Before every professional, high school, and middle school sports game there is time to warm up, to stretch, jog, practice your skills, and get ready to play. Between the ears of every athlete is one of the most important drills: preparing their mental game for the inevitable mistakes and issues they will face in the coming hours. Whether it’s listening to music, repeating a mantra, taking deep breaths, every sport has a mental component to it and every player has their own strategy to take it on.
Senior Natalia Perez is the captain of LASA’s varsity girls soccer team. She explained her routine involves drinking ginger fizz packets, being by herself, and listening to music.
“Right before warming up I like to eat a rice krispie to get some sugar in my body in order to prepare for a physical battle,” Perez said. “Lastly, it’s important to me to say a prayer and give myself words of encouragement. A lot of people skip this step because of how embarrassing it can be. I believe that this part is the most valuable to me because I am able to bring myself down to earth and shake those nerves away.”

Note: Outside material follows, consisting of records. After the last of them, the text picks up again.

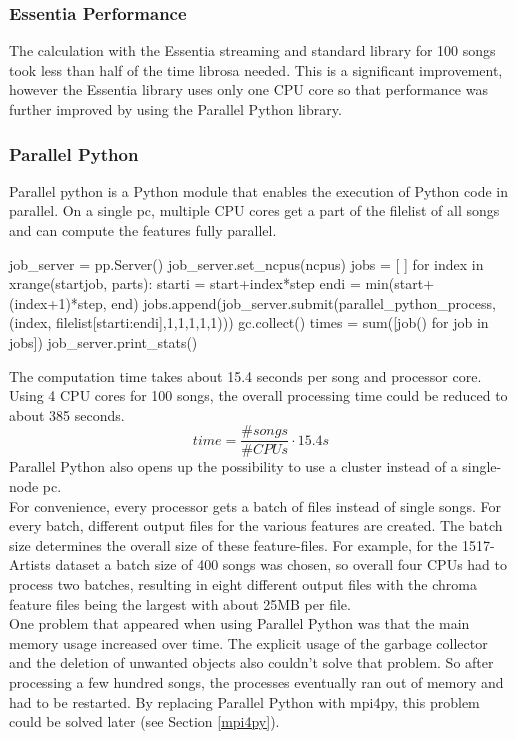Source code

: \subsubsection{Essentia Performance}

The calculation with the Essentia streaming and standard library for 100 songs took less than half of the time librosa needed. This is a significant improvement, however the Essentia library uses only one CPU core so that performance was further improved by using the Parallel Python library.

\subsubsection{Parallel Python}

Parallel python is a Python module that enables the execution of Python code in parallel. On a single pc, multiple CPU cores get a part of the filelist of all songs and can compute the features fully parallel.
\begin{pythonCode}[frame=single,label={lst:pp},caption={Parallel Python},captionpos=b]
job_server = pp.Server()
job_server.set_ncpus(ncpus)
jobs = [ ]
for index in xrange(startjob, parts):
	starti = start+index*step
	endi = min(start+(index+1)*step, end)
	jobs.append(job_server.submit(parallel_python_process, (index, 
		filelist[starti:endi],1,1,1,1,1)))
	gc.collect()
times = sum([job() for job in jobs])
job_server.print_stats()
\end{pythonCode}
The computation time takes about 15.4 seconds per song and processor core. Using 4 CPU cores for 100 songs, the overall processing time could be reduced to about 385 seconds. 
\begin{equation} \label{eq:parallelp}
time = \frac{\#songs}{\#CPUs} \cdot 15.4s
\end{equation}
Parallel Python also opens up the possibility to use a cluster instead of a single-node pc.\\
For convenience, every processor gets a batch of files instead of single songs. For every batch, different output files for the various features are created. The batch size determines the overall size of these feature-files. For example, for the 1517-Artists dataset a batch size of 400 songs was chosen, so overall four CPUs had to process two batches, resulting in eight different output files with the chroma feature files being the largest with about 25MB per file.\\
One problem that appeared when using Parallel Python was that the main memory usage increased over time. The explicit usage of the garbage collector and the deletion of unwanted objects also couldn't solve that problem. So after processing a few hundred songs, the processes eventually ran out of memory and had to be restarted. By replacing Parallel Python with mpi4py, this problem could be solved later (see Section \ref{mpi4py}). 

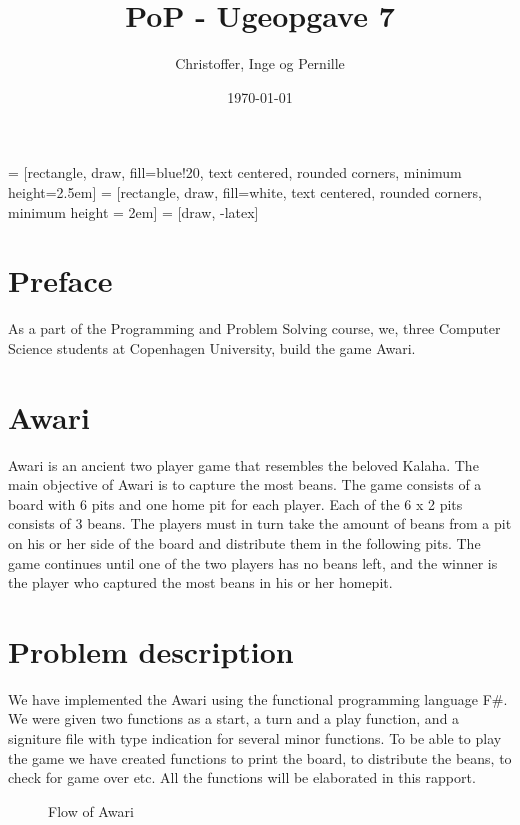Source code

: \documentclass[a4paper]{report}
\title{PoP - Ugeopgave 7}
\author{Christoffer, Inge og Pernille}
\date{\today}
\begin{document}
\maketitle
{} = [rectangle, draw, fill=blue!20, text centered,
    rounded corners, minimum height=2.5em]
 = [rectangle, draw, fill=white, text centered,
    rounded corners, minimum height = 2em]
 = [draw, -latex]

\section*{Preface}
As a part of the Programming and Problem Solving course, we,
three Computer Science students at Copenhagen University, build the game Awari.

\section*{Awari}
Awari is an ancient two player game that resembles the beloved Kalaha. The main
objective of Awari is to capture the most beans. The game consists of a board
with 6 pits and one home pit for each player. Each of the 6 x 2 pits consists of
3 beans. The players must in turn take the amount of beans from a pit on his or
her side of the board and distribute them in the following pits. The game
continues until one of the two players has no beans left, and the winner is the
player who captured the most beans in his or her homepit.

\section*{Problem description}
We have implemented the Awari using the functional programming language F\#. We
were given two functions as a start, a turn and a play function, and a signiture
file with type indication for several minor functions. To be able to play the
game we have created functions to print the board, to distribute the beans, to
check for game over etc. All the functions will be elaborated in this rapport.

\begin{figure}
\centering
{}
\caption{Flow of Awari}
\label{fig:gameflow}
\end{figure}
\end{document}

Coach Donnie Maibs, head of athletic performance and women’s volleyball and men’s tennis coach at the University of Texas at Austin (UT), described an athlete he used to coach. According to him, this athlete had an insurmountable mental block, and he detailed the way they worked together to help her move past it.
“They ended up giving her this herbal tea that she thought had all the stuff in it that made her feel better, and it’s literally just normal tea, but because she thought it had something in it, the placebo effect helped her,” Maibs said. “She ended up being a 2-3 time all-American middle blocker.”

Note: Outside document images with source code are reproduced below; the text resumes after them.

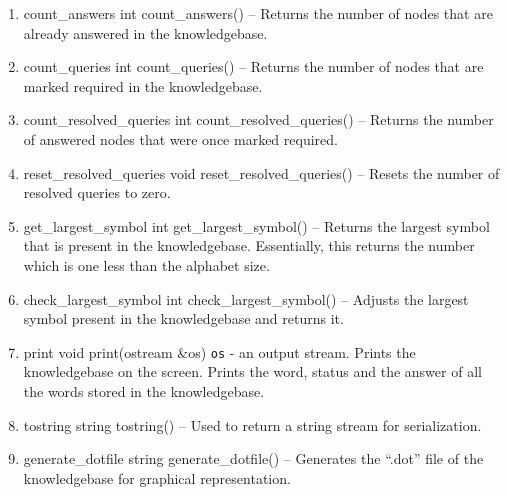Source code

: \begin{enumerate}
\item \begin{detail}
{count\_answers}
{int count\_answers()}
{--}
{Returns the number of nodes that are already answered in the knowledgebase.} 
\end{detail}
\item \begin{detail}
{count\_queries}
{int count\_queries()}
{--}
{Returns the number of nodes that are marked required in the knowledgebase.} 
\end{detail}
\item \begin{detail}
{count\_resolved\_queries}
{int count\_resolved\_queries()}
{--}
{Returns the number of answered nodes that were once marked required.} 
\end{detail}
\item \begin{detail}
{reset\_resolved\_queries}
{void reset\_resolved\_queries()}
{--}
{Resets the number of resolved queries to zero.} 
\end{detail}
\item \begin{detail}
{get\_largest\_symbol}
{int get\_largest\_symbol()}
{--}
{Returns the largest symbol that is present in the knowledgebase. Essentially, this returns the number which is one less than the alphabet size.} 
\end{detail}
\item \begin{detail}
{check\_largest\_symbol}
{int check\_largest\_symbol()}
{--}
{Adjusts the largest symbol present in the knowledgebase and returns it.} 
\end{detail}
\item \begin{detail}
{print}
{void print(ostream \&os)}
{\texttt{os} - an output stream.}
{Prints the knowledgebase on the screen. Prints the word, status and the answer of all the words stored in the knowledgebase.} 
\end{detail}
\item \begin{detail}
{tostring}
{string tostring()}
{--}
{Used to return a string stream for serialization.} 
\end{detail}
\item \begin{detail}
{generate\_dotfile}
{string generate\_dotfile()}
{--}
{Generates the ``.dot'' file of the knowledgebase for graphical representation.} 

\end{detail}
\end{enumerate}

Maibs has coached football, tennis, track, soccer, and volleyball over his 29 years of coaching. During his career, he noticed that certain positions and sports can be more stressful than others.
“A volleyball player, the libero back there, a little tiny girl that passes the ball, that is very stressful,” Maibs said. “They have a mental block because the ball is coming right out and there’s nobody to help. They’ll fall flat on their face to keep it in. I’ve seen it. If they’re not mentally resilient… they get exposed.”
LASA junior Elizabeth Bircher is a swim and dive captain for the school’s team. She described the difficulties of being a successful diver, which, according to her, include the high degree of isolation and judgement that are crucial in the sport.
“The pressure of diving in front of judges in a silent environment makes it even more nerve-wracking because it is so different from the practice experience,” Bircher said. “I have had mental blocks on some of my higher-difficulty dives such as back two-and-a-half somersault tuck on three meters. This dive is especially hard for me because you are facing backward to the water, so you must be aware and know when to come out of the flip to enter the water. Having a mental block on this dive made it difficult to work on in practice, which resulted in worse performance during competitions.”
Bircher credited her eventual success and ability to overcome these mental blocks to forming the ability to let go of mistakes. She managed her anxiety by focusing more on how she felt instead of what her coach wanted her to do.
“Preparing my mental game helped me recently at districts; I was able to hit all of my dives and earn a new PR,” Bircher said. “A greater emphasis on the mental game would improve my ability to succeed at meets.”
According to Bircher, a mental mindset change can significantly alter your game, and it is pivotal for good performance to have a specific and well-developed mental game. Perez explained that it was mental stability and security that often determined winners and losers, not skill, as seen in star athletes having “off” games.
“Letting go of anxiety is tough, but it’s crucial for players to remind themselves of their capabilities,” Perez said. “With time and focus, these affirmations can shift their mindset, allowing them to reach that flow state where everything clicks.”
Maibs explained that he likes to remind athletes that it isn’t just about the game. He believes everything in a player’s life connects back to how they play, and Maibs hopes to leave any athlete he meets with a key piece of advice.
“If your mental health is really tough [at home, in your personal life] you’re not gonna have to budget bandwidth in your sports to be resilient mentally,” Maibs said. “Sometimes, it’s not a performance staying on your own or on the field; you go to go home. You got to get better sleep. You got to get a better relationship at home. You got to prioritize your time and not waste time so that when you come to your sports you have a lot more capacity and budget to handle stressful situations… That to me is like 101 mental to me that most kids don’t know how to manage.”